Les ruptures technologiques, une opportunité au service du bien être des Humains ?

 

 

Notre modèle économique est à bout de souffle et génère des effets qui mènent notre espèce à sa propre fin, détruit notre écosystème et épuise notre planète. Ce contexte civilisationnel nous conduit à faire appel à nos meilleures ressources afin d’obtenir le plus rapidement possible les nouvelles technologies qui apporteraient des performances supérieures en comparaison aux technologies existantes, c’est ce qu’on appelle les technologies de Rupture.

Ruptures technologiques : définitions et conditions

  • Quand nous invoquons les ruptures technologiques , nous pensons immédiatement
    à Clayton M. Christensen qui a introduit cette notion en 1997 dans son ouvrage The Innovator&Dilemma. Dans la suite de cet ouvrage The Innovator& solution Christensen reconnaît que peu de technologies sont intrinsèquement de rupture ou de continuité. C’est au contraire leur usage stratégique qui a un effet de rupture. C’est donc bien les conséquences des technologies sur la vie humaine qui nous importent ici.
    Les ruptures technologiques, sont la conséquence d’innovations et non d’inventions. En l’espèce, la définition de Schumpeter nous sera de grande utilité : La différence entre les deux tient juste au fait que « l’innovation est une invention qui a rencontré son marché, c’est à dire qu’il y a des consommateurs prêts à payer pour l’avoir. » Comme toujours dans notre système économique actuel c’est le Marché qui est le juge de Paix.
    Le génial Léonard de Vinci, en est un parfait illustrateur : ces nombreuses inventions sont devenues pour la plupart des innovations bien plus tard, et il n’a pas utilisé le terme « disrupter » lui. Les leçons dont on tire de cette expérience est qu’il ne suffit pas d’avoir des idées géniales, il faut aussi rencontrer au bon moment, le bon marché, au bon endroit. Cette adéquation spatio-temporelle est importante, car l’acceptation et l’appropriation d’une invention par des usages reste la clé de notre modèle entrepreneuriale et économique : c’est ce qu’on appelle la phase d’adoption.
    Par ailleurs, l’accent doit être mis sur la nécessaire prise en compte de la durée et de la temporalité pour appréhender les processus de changement. On a bien compris que la clé résidait dans l’Innovation, si possible de rupture, la question est donc de savoir quelles sont les conditions pour obtenir les meilleurs résultats.
  • La contrainte ou la « faim » justifie les moyens : Je suis né à Madagascar, l’un des pays les plus pauvres du monde, dans lequel les habitants se battent tous les jours pour survivre. Pourtant l’innovation est présente à chaque instant, au détour de toutes les rues de nombreuses échoppes fleurissent, chacun essaie de trouver n’importe quel moyen pour se nourrir, se vêtir, dormir, bref survivre.

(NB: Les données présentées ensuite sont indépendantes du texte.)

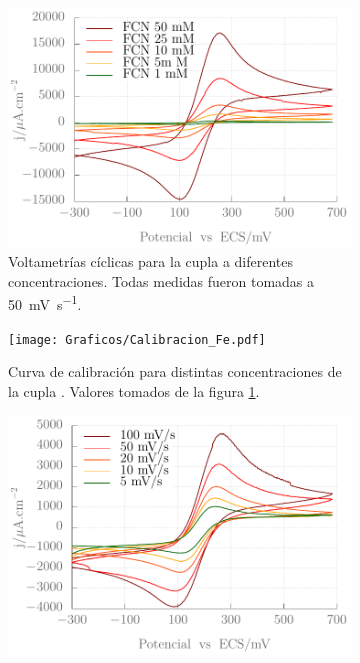 {     		 \begin{figure}[h!]
	 	    	\begin{subfigure}[t]{0.5\textwidth}
	         	\includegraphics[width=\textwidth]{Graficos/Concentraciones_Fe.pdf}
	        	\caption{Voltametrías cíclicas para la cupla \fe\space a diferentes concentraciones. Todas medidas fueron tomadas a \SI{50}{\milli\volt\per\second}.}
	         	\label{fig:Fe_a}
	         	\end{subfigure}
	         	\vspace*{2mm}
     		 \begin{subfigure}[t]{0.495\textwidth}
	        	\texttt{[image: Graficos/Calibracion\_Fe.pdf]}
	       		\caption{Curva de calibración para distintas concentraciones de la cupla \fe. Valores tomados de la figura \ref{fig:Fe_a}.}
	         	\label{fig:Fe_b}
	     		\end{subfigure}
 	     	\begin{subfigure}[t]{0.495\textwidth}
         		\includegraphics[width=\textwidth]{Graficos/Velocidades_Fe.pdf}

\end{subfigure}
\end{figure}}
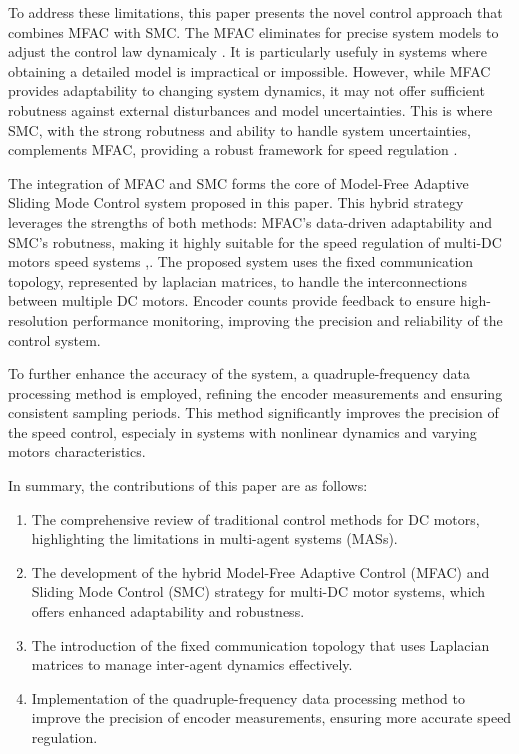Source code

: \documentclass[journal,onecolumn]{IEEEtran}
\begin{document}
To address these limitations, this paper presents the novel control approach that combines MFAC with SMC. The MFAC eliminates for precise system models to adjust the control law dynamicaly \cite{8}. It is particularly usefuly in systems where obtaining a detailed model is impractical or impossible. However, while MFAC provides adaptability to changing system dynamics, it may not offer sufficient robutness against external disturbances and model uncertainties. This is where SMC, with the strong robutness and ability to handle system uncertainties, complements MFAC, providing a robust framework for speed regulation \cite{14}.

The integration of MFAC and SMC forms the core of Model-Free Adaptive Sliding Mode Control system proposed in this paper. This hybrid strategy leverages the strengths of both methods: MFAC's data-driven adaptability and SMC's robutness, making it highly suitable for the speed regulation of multi-DC motors speed systems \cite{15},\cite{16}. The proposed system uses the fixed communication topology, represented by laplacian matrices, to handle the interconnections between multiple DC motors. Encoder counts provide feedback to ensure high-resolution performance monitoring, improving the precision and reliability of the control system.

To further enhance the accuracy of the system, a quadruple-frequency data processing method is employed, refining the encoder measurements and ensuring consistent sampling periods. This method significantly improves the precision of the speed control, especialy in systems with nonlinear dynamics and varying motors characteristics.

In summary, the contributions of this paper are as follows:
\begin{enumerate}
    \item The comprehensive review of traditional control methods for DC motors, highlighting the limitations in multi-agent systems (MASs).
    
    \item The development of the hybrid Model-Free Adaptive Control (MFAC) and Sliding Mode Control (SMC) strategy for multi-DC motor systems, which offers enhanced adaptability and robustness.
    
    \item The introduction of the fixed communication topology that uses Laplacian matrices to manage inter-agent dynamics effectively.
    
    \item Implementation of the quadruple-frequency data processing method to improve the precision of encoder measurements, ensuring more accurate speed regulation.
\end{enumerate}
\end{document}

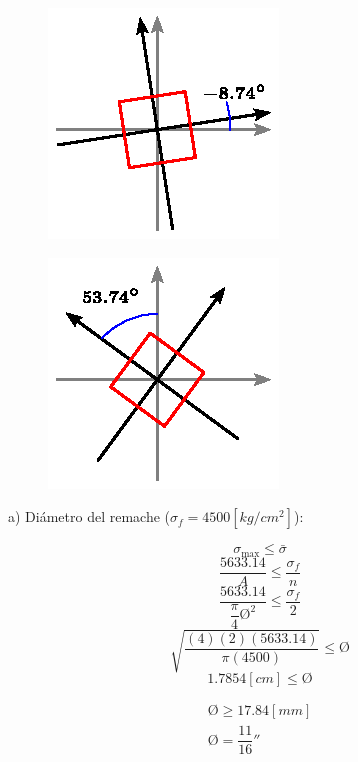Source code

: \documentclass[letter,10pt,twoside]{article}
\begin{document}
\begin{figure}[H]
\centering
\includegraphics[scale=1.6]{resources/f92.eps}
\end{figure}

\begin{figure}[H]
\centering
\includegraphics[scale=1.6]{resources/f93.eps}
\end{figure}

a) Diámetro del remache ($\sigma_f = 4500[kg/cm^2]$):

\begin{equation*}
    \sigma_{\text{max}} \le \bar{\sigma}
\end{equation*}
\begin{equation*}
    \frac{5633.14}{A} \le \frac{\sigma_f}{n}
\end{equation*}
\begin{equation*}
    \frac{5633.14}{\dfrac{\pi}{4} \text{\O}^2} \le \frac{\sigma_f}{2}
\end{equation*}
\begin{equation*}
    \sqrt{\frac{(4)(2)(5633.14)}{\pi(4500)}} \le \text{\O}
\end{equation*}
\begin{equation*}
    1.7854[cm] \le \text{\O}
\end{equation*}

\begin{equation*}
\boxed{
    \begin{array}{l}
        \text{\O} \ge 17.84[mm] \\
        \text{\O} = \dfrac{11}{16}''
    \end{array}
}
\end{equation*}
\end{document}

Ils pratiquent quotidiennement l’innovation frugale, appelé Jugaad en Hindi, sur lequel Navi Radjou a brillamment écrit. Mais dans sa description, il a mésestimé le caractère contraint qui est générateur d’idées. Sans contraintes, pas ou peu d’idées pertinentes et impactantes.

Contraintes de temps et de ressources ne sont pas les seuls critères. Avoir « faim » est une condition additionnelle pour innover. Cette faim n’est pas seulement une recherche de contenter physiquement notre corps grâce à de la nourriture mais elle peut être également intellectuelle ou contextuelle, mais dans tous les cas elle s’exprime comme une urgence impérative qui s’impose à nous.

En ces temps de confinement lié aux restrictions imposées par l’épidémie de covid19, nous avons eu la possibilité de vérifier que cette contrainte intellectuelle et contextuelle, a généré un foisonnement d’innovations, essentiellement adaptative et incrémentale.

  • L’obsession, l’obsession et encore l’obsession :
    La contrainte est une condition nécessaire mais pas suffisante pour générer des idées de génie, il faut également rester focus sur le sujet. La définition d’obsession ici est : Idée, image, sensation qui s’impose à l’esprit de façon répétée.
    Il s’agit de rester concentré sur les problèmes, de vouloir viscéralement trouver la ou les solutions, au point d’en être hanté jour et nuit. Et puis un jour, par hasard, au détour d’une activité complètement différente de votre préoccupation, une image, une situation, un mot, une phrase, un parfum, un visage, une pomme, un bain…va provoquer l’Idée ! Eurêka ! C’est le hasard fécond : Toutes les idées et innovations ont répondu à cette règle ; le tout n’est pas de rester en l’état de rêveries, mais bien de stimuler la créativité, donc de revenir au problème posé, souvent par analogie, invariablement par itération. C’est là qu’entre en scène l’importance de la constance.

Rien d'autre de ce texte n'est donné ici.